Tunisian President Moncef Marzouki's secular party said on Monday that it would stay in the coalition government, pending the resignation of key ministers from the ruling Islamist party.
“We have decided to freeze our decision to withdraw our ministers from the government, but if in one week we don't see any changes, we will quit the government,” said the party chief of the Congress for the Republic, Mohamed Abbou.
He stressed that the CPR opposed the formation of a government of technocrats announced by Prime Minister Hamadi Jebali, whose Islamist Ennahda party has already opposed the plan.
Jebali’s gamble on forming a new cabinet of technocrats in defiance of his Islamist party after the murder of an opposition leader has left Tunisia in political limbo.
The killing on Wednesday of Chokri Belaid, a leftist politician and fierce critic of the Islamist party, triggered three days of violent protests and prompted the prime minister to announce that he would form new a non-partisan government of technocrats.
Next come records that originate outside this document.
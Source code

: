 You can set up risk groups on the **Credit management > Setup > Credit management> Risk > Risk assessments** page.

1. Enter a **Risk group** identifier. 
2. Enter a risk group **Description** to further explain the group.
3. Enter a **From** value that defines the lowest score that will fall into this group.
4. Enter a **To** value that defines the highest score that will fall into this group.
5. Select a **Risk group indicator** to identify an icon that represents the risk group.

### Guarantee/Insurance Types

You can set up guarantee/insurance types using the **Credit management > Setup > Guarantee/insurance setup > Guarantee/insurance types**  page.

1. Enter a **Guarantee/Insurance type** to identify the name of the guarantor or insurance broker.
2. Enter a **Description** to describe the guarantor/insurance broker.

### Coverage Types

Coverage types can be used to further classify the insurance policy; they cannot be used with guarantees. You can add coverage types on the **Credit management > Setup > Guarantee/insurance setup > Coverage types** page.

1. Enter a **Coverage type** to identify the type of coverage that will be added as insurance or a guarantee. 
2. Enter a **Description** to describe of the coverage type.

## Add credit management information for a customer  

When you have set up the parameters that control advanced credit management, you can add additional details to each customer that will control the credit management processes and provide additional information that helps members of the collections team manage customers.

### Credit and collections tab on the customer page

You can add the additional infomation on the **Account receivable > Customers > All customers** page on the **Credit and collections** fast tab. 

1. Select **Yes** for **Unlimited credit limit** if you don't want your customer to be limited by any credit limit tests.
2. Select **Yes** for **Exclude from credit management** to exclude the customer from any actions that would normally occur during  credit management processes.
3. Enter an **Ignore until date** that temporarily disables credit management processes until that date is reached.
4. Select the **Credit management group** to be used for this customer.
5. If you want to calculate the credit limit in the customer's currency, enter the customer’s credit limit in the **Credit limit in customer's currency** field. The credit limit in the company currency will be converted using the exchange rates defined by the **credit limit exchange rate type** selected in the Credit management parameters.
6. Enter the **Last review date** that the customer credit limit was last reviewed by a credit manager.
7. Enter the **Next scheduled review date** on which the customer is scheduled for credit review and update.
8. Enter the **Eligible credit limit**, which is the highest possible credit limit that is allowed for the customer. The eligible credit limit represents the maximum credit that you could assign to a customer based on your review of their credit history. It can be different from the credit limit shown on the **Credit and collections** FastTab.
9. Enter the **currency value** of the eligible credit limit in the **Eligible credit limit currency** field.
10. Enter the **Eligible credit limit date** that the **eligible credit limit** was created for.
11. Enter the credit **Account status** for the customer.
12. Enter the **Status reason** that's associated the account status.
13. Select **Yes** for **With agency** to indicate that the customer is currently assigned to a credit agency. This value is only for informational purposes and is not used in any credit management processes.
One policeman was killed and 59 colleagues wounded in the unrest, according to the interior ministry.
Jebali, a moderate within his Ennahda party, on Saturday threatened to quit and warned of chaos unless the interior, justice and foreign ministries held by fellow Islamists go to independents in the administration.
He set a target date of the middle of this week for the shake-up, which appeared to have the support of Ennahda’s center-left allies as well as the secular opposition.
But the plan has laid bare divisions within Ennahda’s ranks.
Party hardliners are refusing to give up the key portfolios, and have warned that they will take to the streets of the capital, as they did in on Saturday, to insist on Ennahda’s right to govern following its October 2011 election triumph.
“The legitimacy crisis of the current regime continues to worsen,” said Tunisia’s French-language daily La Presse.
It praised Jebali’s plan to form a government of technocrats, but said it was “only useful if it included a broad section of the political landscape.”
Ennahda leader Rached Ghannouchi has played down the party crisis.
“There will be no division within Ennahda which is committed to its institutions,” he said in an interview published in the Algerian daily El Khabar.
“The party is very strict when it comes down to its unity. Differences in opinion exist within the party and are freely expressed. That’s why I think Ennahda is not under threat.”
Since Wednesday, Tunisia has seen street clashes between police and opposition supporters and attacks on Ennahda offices, while Belaid’s funeral on Friday turned into a massive anti-Islamist rally, believed to be the largest since the revolution.
“The people want to protect the legitimacy of the ballot,” pro-Ennahda protesters shouted on Saturday on Habib Bourguiba Avenue, epicentre of the 2011 uprising that ousted ex-dictator Zine El Abidine Ben Ali.
Belaid, who accused the ruling Islamist party of stealing the revolution, was gunned down outside his home. His supporters and family openly blamed Ennahda for eliminating him -- a charge it has flatly denied.
The killing has en-flamed tensions between liberals and Islamists, simmering for months over the future direction of the once proudly secular Muslim nation, and stoked by a controversial pro-Ennahda militia blamed for attacks on secular opposition groups.
Divisions in the national assembly have also blocked progress on the drafting of a new constitution.